On 29 September a double bill of top-drawer rarities appeared on Fair Isle – one perhaps slightly more anticipated than the other! The day started early for us, the observatory team, with a pre-dawn ringing session at the plantation and early trap rounds. It was our first break from strong winds for several days and the signs were good – large numbers of Chaffinch and Brambling were caught, as well as smaller numbers of Blackcap and Garden Warbler and a bonus Whinchat from the traps.
Hopes were high as we set out for census a couple of hours later, and the isle had a good feel to it with a light south-east breeze and overcast skies provoking thoughts of rarer arrivals. My route that morning took me up through the crofts in the south-east and it seemed that, aside from the finches, numbers of new birds were low. A couple of Yellow-browed Warblers (in short supply so far this year), a Grasshopper Warbler and a Reed Bunting were all freshly arrived, however, and it felt like there was more to be found yet.
I finished walking the ditches of Gilsetter, flushing a handful of Jack Snipe in the process, and approached the top of Finnequoy to view the plantation and pine tree within. As soon as I reached the edge, I flushed a bird from the nearside of the gully which flew in long, bounding undulations further downstream and around the corner out of sight. It was a huge thrush, spangled black and gold across the upperside with striking black and gold markings across the wings – unmistakeably a White's Thrush!
At this point my knees went weak (a similar reaction to last year's bird!) as I headed off along the top of the gully in pursuit, frantically typing to get the news out as I went. I knew that Sam Langlois, a visiting birder and friend, was not far away in Gilsetter and that this was a dream lifer for him. Furthermore, what with Steve Arlow and Kev Kelly also on the isle as well as the various resident birders, there'd be plenty of folk wanting to see this Siberian beast. The bird appeared to have headed straight out of the end of Finnequoy – not good as that meant a lot of difficult cliffs to view with plenty of nooks and crannies for a White's Thrush to hide in.
Sam arrived and we split our efforts along the coast in each direction, but to no avail. As a couple of carloads of people made it to Gully, they stopped walking and seemed to be keeping a close eye on the plantation within. I headed back towards them to touch base and, as I approached, a shout went out: "It's in the plantation!". Then, swiftly after: "It's flying up to the pine! It's flown up the trap!" Auto-pilot set in, and I instantly dropped my gear and headed into the trap after the bird – the fastest I've ever moved up the Gully!
As I approached the end of the trap, I hadn't seen it at all – had it flown back out as I headed in? Had I gone past it as it hid in the vegetated walls of the gully? I reached the final section and there it was – a huge, stripy-winged beauty bouncing around at the end. The sight of those black and white stripes fluttering around will stay long in my memory!

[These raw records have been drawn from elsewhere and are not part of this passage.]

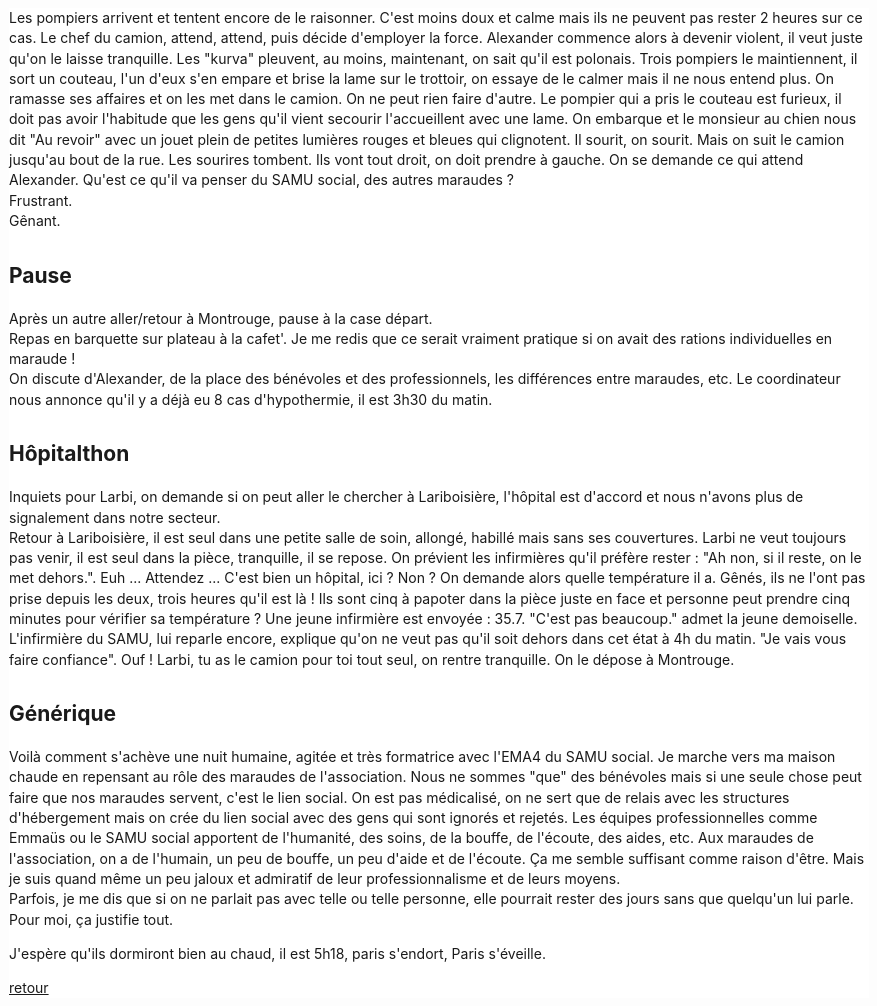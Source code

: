 Les pompiers arrivent et tentent encore de le raisonner. C'est moins doux et calme mais ils ne peuvent pas rester 2 heures sur ce cas. Le chef du camion, attend, attend, puis décide d'employer la force. Alexander commence alors à devenir violent, il veut juste qu'on le laisse tranquille. Les "kurva" pleuvent, au moins, maintenant, on sait qu'il est polonais. Trois pompiers le maintiennent, il sort un couteau, l'un d'eux s'en empare et brise la lame sur le trottoir, on essaye de le calmer mais il ne nous entend plus. On ramasse ses affaires et on les met dans le camion. On ne peut rien faire d'autre. Le pompier qui a pris le couteau est furieux, il doit pas avoir l'habitude que les gens qu'il vient secourir l'accueillent avec une lame. On embarque et le monsieur au chien nous dit "Au revoir" avec un jouet plein de petites lumières rouges et bleues qui clignotent. Il sourit, on sourit. Mais on suit le camion jusqu'au bout de la rue. Les sourires tombent. Ils vont tout droit, on doit prendre à gauche. On se demande ce qui attend Alexander. Qu'est ce qu'il va penser du SAMU social, des autres maraudes ?  
Frustrant.  
Gênant.

## Pause

Après un autre aller/retour à Montrouge, pause à la case départ.  
Repas en barquette sur plateau à la cafet'. Je me redis que ce serait vraiment pratique si on avait des rations individuelles en maraude !  
On discute d'Alexander, de la place des bénévoles et des professionnels, les différences entre maraudes, etc.
Le coordinateur nous annonce qu'il y a déjà eu 8 cas d'hypothermie, il est 3h30 du matin.

## Hôpitalthon

Inquiets pour Larbi, on demande si on peut aller le chercher à Lariboisière, l'hôpital est d'accord et nous n'avons plus de signalement dans notre secteur.  
Retour à Lariboisière, il est seul dans une petite salle de soin, allongé, habillé mais sans ses couvertures.
Larbi ne veut toujours pas venir, il est seul dans la pièce, tranquille, il se repose. On prévient les infirmières qu'il préfère rester : "Ah non, si il reste, on le met dehors.". Euh ... Attendez ... C'est bien un hôpital, ici ? Non ?
On demande alors quelle température il a. Gênés, ils ne l'ont pas prise depuis les deux, trois heures qu'il est là ! Ils sont cinq à papoter dans la pièce juste en face et personne peut prendre cinq minutes pour vérifier sa température ? Une jeune infirmière est envoyée : 35.7. "C'est pas beaucoup." admet la jeune demoiselle.
L'infirmière du SAMU, lui reparle encore, explique qu'on ne veut pas qu'il soit dehors dans cet état à 4h du matin. "Je vais vous faire confiance". Ouf ! Larbi, tu as le camion pour toi tout seul, on rentre tranquille. On le dépose à Montrouge.

## Générique

Voilà comment s'achève une nuit humaine, agitée et très formatrice avec l'EMA4 du SAMU social. Je marche vers ma maison chaude en repensant au rôle des maraudes de l'association. Nous ne sommes "que" des bénévoles mais si une seule chose peut faire que nos maraudes servent, c'est le lien social. On est pas médicalisé, on ne sert que de relais avec les structures d'hébergement mais on crée du lien social avec des gens qui sont ignorés et rejetés. Les équipes professionnelles comme Emmaüs ou le SAMU social apportent de l'humanité, des soins, de la bouffe, de l'écoute, des aides, etc. Aux maraudes de l'association, on a de l'humain, un peu de bouffe, un peu d'aide et de l'écoute. Ça me semble suffisant comme raison d'être. Mais je suis quand même un peu jaloux et admiratif de leur professionnalisme et de leurs moyens.  
Parfois, je me dis que si on ne parlait pas avec telle ou telle personne, elle pourrait rester des jours sans que quelqu'un lui parle. Pour moi, ça justifie tout.

J'espère qu'ils dormiront bien au chaud, il est 5h18, paris s'endort, Paris s'éveille.

[retour](./index.html)
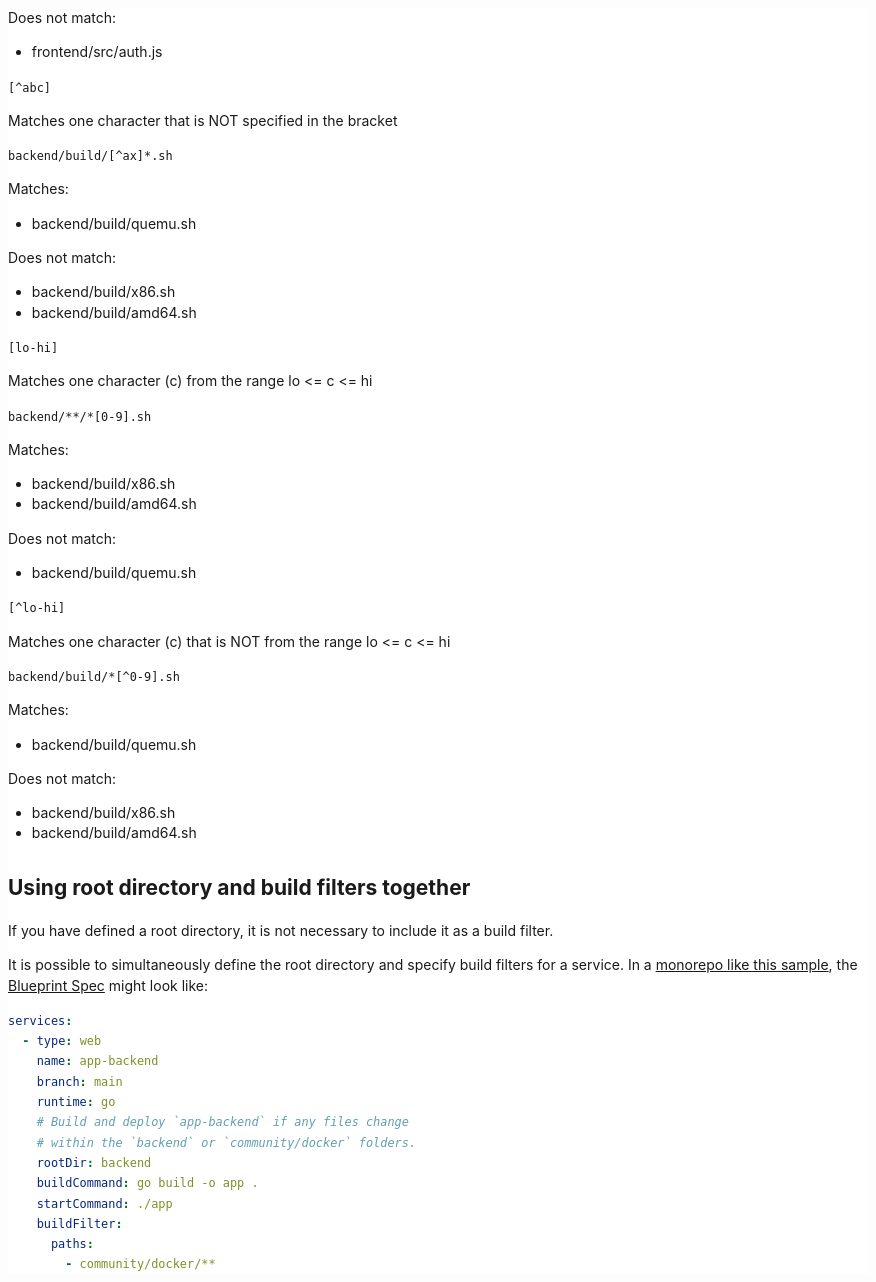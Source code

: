 Does not match:

- frontend/src/auth.js

`[^abc]`

Matches one character that is NOT specified in the bracket

`backend/build/[^ax]*.sh`

Matches:

- backend/build/quemu.sh

Does not match:

- backend/build/x86.sh
- backend/build/amd64.sh

`[lo-hi]`

Matches one character (c) from the range lo <= c <= hi

`backend/**/*[0-9].sh`

Matches:

- backend/build/x86.sh
- backend/build/amd64.sh

Does not match:

- backend/build/quemu.sh

`[^lo-hi]`

Matches one character (c) that is NOT from the range lo <= c <= hi

`backend/build/*[^0-9].sh`

Matches:

- backend/build/quemu.sh

Does not match:

- backend/build/x86.sh
- backend/build/amd64.sh

## Using root directory and build filters together

<info-block>

If you have defined a root directory, it is not necessary to include it as a build filter.

</info-block>

It is possible to simultaneously define the root directory and specify build filters for a service. In a [monorepo like this sample](#sample-monorepo), the [Blueprint Spec](/docs/blueprint-spec) might look like:

```yaml
services:
  - type: web
    name: app-backend
    branch: main
    runtime: go
    # Build and deploy `app-backend` if any files change
    # within the `backend` or `community/docker` folders.
    rootDir: backend
    buildCommand: go build -o app .
    startCommand: ./app
    buildFilter:
      paths:
        - community/docker/**
```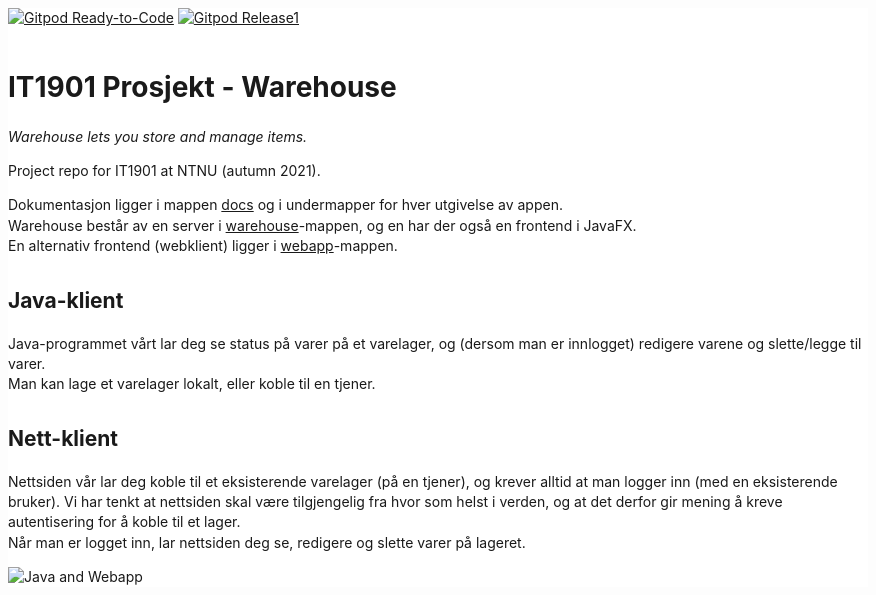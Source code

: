 [![Gitpod Ready-to-Code](https://img.shields.io/badge/Gitpod-main-blue?logo=gitpod)](https://gitpod.stud.ntnu.no/#https://gitlab.stud.idi.ntnu.no/it1901/groups-2021/gr2138/gr2138/-/tree/main/) [![Gitpod Release1](https://img.shields.io/badge/Gitpod-release-blue?logo=gitpod)](https://gitpod.stud.ntnu.no/#https://gitlab.stud.idi.ntnu.no/it1901/groups-2021/gr2138/gr2138/-/tree/release)

# IT1901 Prosjekt - Warehouse
_Warehouse lets you store and manage items._

Project repo for IT1901 at NTNU (autumn 2021).  

Dokumentasjon ligger i mappen [docs](/docs) og i undermapper for hver utgivelse av appen.  
Warehouse består av en server i [warehouse](/warehouse)-mappen, og en har der også en frontend i JavaFX.  
En alternativ frontend (webklient) ligger i [webapp](/webapp)-mappen.

## Java-klient

Java-programmet vårt lar deg se status på varer på et varelager, og (dersom man er innlogget) redigere varene og slette/legge til varer.  
Man kan lage et varelager lokalt, eller koble til en tjener.

## Nett-klient

Nettsiden vår lar deg koble til et eksisterende varelager (på en tjener), og krever alltid at man logger inn (med en eksisterende bruker). Vi har tenkt at nettsiden skal være tilgjengelig fra hvor som helst i verden, og at det derfor gir mening å kreve autentisering for å koble til et lager.  
Når man er logget inn, lar nettsiden deg se, redigere og slette varer på lageret.

<img src="docs/release3/screenshots/java_and_webapp.png" alt="Java and Webapp" width="100%" />
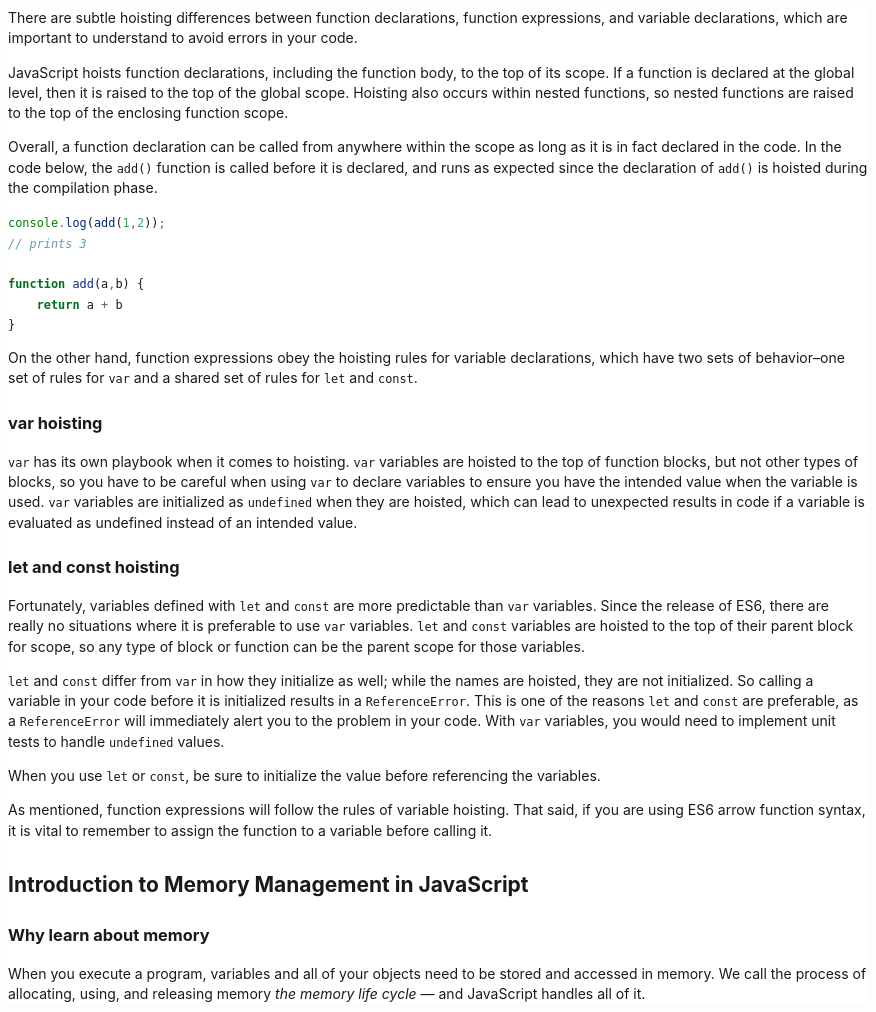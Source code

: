 There are subtle hoisting differences between function declarations, function expressions, and variable declarations, which are important to understand to avoid errors in your code.

JavaScript hoists function declarations, including the function body, to the top of its scope. If a function is declared at the global level, then it is raised to the top of the global scope. Hoisting also occurs within nested functions, so nested functions are raised to the top of the enclosing function scope.

Overall, a function declaration can be called from anywhere within the scope as long as it is in fact declared in the code. In the code below, the `add()` function is called before it is declared, and runs as expected since the declaration of `add()` is hoisted during the compilation phase.

```js
console.log(add(1,2)); 
// prints 3
 
function add(a,b) {
    return a + b
}
```

On the other hand, function expressions obey the hoisting rules for variable declarations, which have two sets of behavior–one set of rules for `var` and a shared set of rules for `let` and `const`.

### var hoisting
`var` has its own playbook when it comes to hoisting. `var` variables are hoisted to the top of function blocks, but not other types of blocks, so you have to be careful when using `var` to declare variables to ensure you have the intended value when the variable is used. `var` variables are initialized as `undefined` when they are hoisted, which can lead to unexpected results in code if a variable is evaluated as undefined instead of an intended value.

### let and const hoisting
Fortunately, variables defined with `let` and `const` are more predictable than `var` variables. Since the release of ES6, there are really no situations where it is preferable to use `var` variables. `let` and `const` variables are hoisted to the top of their parent block for scope, so any type of block or function can be the parent scope for those variables.

`let` and `const` differ from `var` in how they initialize as well; while the names are hoisted, they are not initialized. So calling a variable in your code before it is initialized results in a `ReferenceError`. This is one of the reasons `let` and `const` are preferable, as a `ReferenceError` will immediately alert you to the problem in your code. With `var` variables, you would need to implement unit tests to handle `undefined` values.

When you use `let` or `const`, be sure to initialize the value before referencing the variables.

As mentioned, function expressions will follow the rules of variable hoisting. That said, if you are using ES6 arrow function syntax, it is vital to remember to assign the function to a variable before calling it.


## Introduction to Memory Management in JavaScript

### Why learn about memory
When you execute a program, variables and all of your objects need to be stored and accessed in memory. We call the process of allocating, using, and releasing memory _the memory life cycle_ — and JavaScript handles all of it.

Swiftly into the catching box and the bird was caught. The usual biometrics were taken – a little on the light side (unsurprising given the distance it had travelled) but otherwise in good health. A highly appreciative crowd gathered and enjoyed the ultra-rare chance to see such a legendary bird in the hand, and it was then released back to Gilsetter.
Later that afternoon, as we wound down after a great autumn day, a message pinged through from Deryk Shaw: "possible female Baikal Teal at Da Water". An easy message to dismiss as highly suspect and stringy, but coming from Del this must be serious! We piled into the car and soon joined him overlooking the pool.
The bird had flushed when he had walked through with the dogs, but he'd had a reasonable view and seen many of the features. After a couple of minutes wait the bird returned, flying in with some other Eurasian Teal and Eurasian Wigeon. It was instantly striking – a distinctly pale face with a clear dark-bordered white spot at the bill-base, dark facial markings and differing head shape to its teal escort, as well as its slightly larger size.
The bird paddled around briefly in the open before heading for the wet tussocks around the pool, after which it popped out only momentarily on a few occasions before the fading light made viewing too difficult. Record shots were taken and the identity confirmed – it really was a Baikal Teal – a first for Fair Isle (after a 1954 record was subsequently binned) and a first for Shetland!
It wasn't a species that anyone was predicting that day, but you'll struggle to get a bird with better credentials than this one – arriving with an influx of teal, on the same day as a White's Thrush. Amazing stuff and testament to the magic of Fair Isle – you really have to expect the unexpected!
At time of writing (two days later) both birds are still present, allowing several Shetland-based birders to connect with them. On the evening of 1 October they were joined by a cracking adult male Daurian Shrike. What other surprises does the autumn still have in store for us?